For the first quarter of 2015, sites purchased since Jan. 1, 2011 contributed $16.6 million to EBITDA, up 56 percent from $10.6 million for the first quarter of 2014. Thus, the company's acquisition program was touted as a key factor in TravelCenters' positive year-over year financial results. 

Another key factor, according to O'Brien, is fuel gross margin, which was $20 million higher in Q1 2015 than in the comparable 2014 quarter. About $5 million of the $20-million improvement was derived from sites purchased since the beginning of 2011. The remainder (about $15 million) was derived from sites operated before 2011, for which fuel gross margin increased 18 percent. 

"Similar to last quarter, we continued our focus on making the most of opportunities presented to us by the fuel market and on avoiding lower-margin fuel sales.

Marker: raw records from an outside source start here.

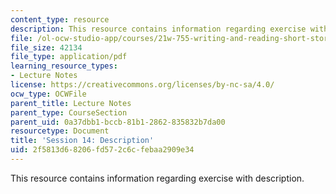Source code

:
 ```yaml
---
content_type: resource
description: This resource contains information regarding exercise with description.
file: /ol-ocw-studio-app/courses/21w-755-writing-and-reading-short-stories-spring-2012/2f5813d68206fd572c6cfebaa2909e34_MIT21W_755S12_ses14.pdf
file_size: 42134
file_type: application/pdf
learning_resource_types:
- Lecture Notes
license: https://creativecommons.org/licenses/by-nc-sa/4.0/
ocw_type: OCWFile
parent_title: Lecture Notes
parent_type: CourseSection
parent_uid: 0a37dbb1-bccb-81b1-2862-835832b7da00
resourcetype: Document
title: 'Session 14: Description'
uid: 2f5813d6-8206-fd57-2c6c-febaa2909e34
---
```

This resource contains information regarding exercise with description.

Fuel gross margin reflects benefits derived from fuel price declines in the second half of 2014 through the first few weeks of 2015," the chief exec said.

Lastly, O'Brien pointed to the company's internal growth projects — particularly those focused on TravelCenters' competitive advantages of larger sites and truck repair maintenance services. 

"Reserve-It parking, RoadSquad Connect and RoadSquad onsite each experienced increased interest from our customers during this quarter," he said. "In total, our non-fuel gross margin net of site-level operating expenses increased $11 million with almost all of this growth attributable to sites operated since before 2011."

While internal growth projects and site acquisitions both remain significant priorities for TravelCenters, "we've executed on both fronts while simultaneously maintaining our commitment to great customer service, and providing customers with competitively priced fuel and other product and services necessary to support and enhance their travel experiences," O'Brien relayed during Thursday's earnings call.